At the May Moscow Pride march she was beaten up in full view of the world’s media. But Moscow police just announced that they were closing the case due to ‘lack of evidence’. The man who bashed her, Roman Lisunova, now has the right to bring a civil action for compensation for moral damages for unlawful prosecution – this was explained to him by the police investigator.

Also this week, the Russian Ministry of Justice has again refused to register four gay organizations in Moscow, which means that the capital has still not registered a single open-social organisation of sexual minorities.

Russian activists have pledged to sue the refusal to register their groups before the European Court of Human Rights.

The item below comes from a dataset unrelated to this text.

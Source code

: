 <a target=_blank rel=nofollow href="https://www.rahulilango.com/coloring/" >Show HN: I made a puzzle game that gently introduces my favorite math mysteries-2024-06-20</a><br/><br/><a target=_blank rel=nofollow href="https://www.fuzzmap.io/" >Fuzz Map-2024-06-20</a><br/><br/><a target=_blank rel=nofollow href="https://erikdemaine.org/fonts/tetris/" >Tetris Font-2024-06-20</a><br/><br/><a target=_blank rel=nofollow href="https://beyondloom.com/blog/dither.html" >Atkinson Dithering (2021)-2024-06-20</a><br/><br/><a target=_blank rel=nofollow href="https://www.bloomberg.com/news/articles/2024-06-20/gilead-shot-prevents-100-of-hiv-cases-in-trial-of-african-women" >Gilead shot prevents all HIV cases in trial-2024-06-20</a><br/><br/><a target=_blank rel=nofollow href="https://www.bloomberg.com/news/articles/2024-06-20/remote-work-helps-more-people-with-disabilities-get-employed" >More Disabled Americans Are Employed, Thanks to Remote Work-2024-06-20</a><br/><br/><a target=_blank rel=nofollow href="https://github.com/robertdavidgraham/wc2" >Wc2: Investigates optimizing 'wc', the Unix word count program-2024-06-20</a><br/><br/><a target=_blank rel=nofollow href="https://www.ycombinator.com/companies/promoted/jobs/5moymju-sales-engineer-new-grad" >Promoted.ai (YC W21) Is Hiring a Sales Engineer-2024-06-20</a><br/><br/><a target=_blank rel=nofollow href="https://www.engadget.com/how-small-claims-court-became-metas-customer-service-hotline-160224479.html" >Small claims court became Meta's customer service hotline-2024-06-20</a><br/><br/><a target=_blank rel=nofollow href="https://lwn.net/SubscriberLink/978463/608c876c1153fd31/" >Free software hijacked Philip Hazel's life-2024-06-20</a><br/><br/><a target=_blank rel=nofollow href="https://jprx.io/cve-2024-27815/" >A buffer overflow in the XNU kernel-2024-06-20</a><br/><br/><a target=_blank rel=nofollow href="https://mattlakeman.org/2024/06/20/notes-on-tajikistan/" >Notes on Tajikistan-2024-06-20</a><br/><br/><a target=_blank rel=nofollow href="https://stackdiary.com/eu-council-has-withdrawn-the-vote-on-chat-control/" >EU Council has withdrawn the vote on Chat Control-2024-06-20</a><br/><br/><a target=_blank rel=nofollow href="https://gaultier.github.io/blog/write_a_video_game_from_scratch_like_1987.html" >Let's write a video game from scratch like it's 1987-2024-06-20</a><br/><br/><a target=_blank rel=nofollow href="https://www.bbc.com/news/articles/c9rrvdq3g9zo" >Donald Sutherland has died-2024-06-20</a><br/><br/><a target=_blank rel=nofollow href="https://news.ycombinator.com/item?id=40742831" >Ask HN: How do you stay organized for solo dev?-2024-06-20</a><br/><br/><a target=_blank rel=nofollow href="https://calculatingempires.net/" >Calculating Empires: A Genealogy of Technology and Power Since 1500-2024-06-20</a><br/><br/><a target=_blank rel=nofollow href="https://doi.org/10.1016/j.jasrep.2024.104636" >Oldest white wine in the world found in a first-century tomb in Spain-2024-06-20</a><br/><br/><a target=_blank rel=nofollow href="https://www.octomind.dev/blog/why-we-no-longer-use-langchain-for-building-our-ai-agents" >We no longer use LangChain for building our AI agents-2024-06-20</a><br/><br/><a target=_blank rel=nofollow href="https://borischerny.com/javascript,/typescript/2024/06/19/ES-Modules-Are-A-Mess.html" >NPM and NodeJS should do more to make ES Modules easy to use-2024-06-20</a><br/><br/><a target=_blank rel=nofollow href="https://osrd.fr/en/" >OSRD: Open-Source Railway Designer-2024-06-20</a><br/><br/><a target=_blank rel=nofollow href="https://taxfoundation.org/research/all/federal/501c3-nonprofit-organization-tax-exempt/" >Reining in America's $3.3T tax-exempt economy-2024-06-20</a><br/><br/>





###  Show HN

Russian gay leader and organiser of Moscow Pride, Nikolai Alekseev, pointed out that gay groups have been registered in St. Petersburg.

    "The impression is that Moscow and St. Petersburg are cities located in different countries," he said. "There is no unity of legal space in Russia, none."

In 2010 a request to register the ‘Movement for Marriage Equality’ was denied on ‘public morality’ grounds. A complaint against Russia about that is with the European Court of Human Rights, as is one from the LGBT organization Raduzhny Dom (Rainbow House) from the city of Tyumen, 200k east of Moscow.

In the court, the Russian state is arguing that:

    “The activities of this organization relate to propaganda for un-traditional sexual orientations that could result in an undermining of the safety of Russian society and government. The spiritual values of society are being undermined, the sovereignty and territorial integrity of the Russian Federation are being undermined in terms of preserving her population.  Moreover, the activities of this organization could arouse social and religious hatred and hostility, which also signifies the extreme nature of their activities. Propaganda for untraditional sexual orientations is encroaching on the institutions of marriage and family as protected under the law”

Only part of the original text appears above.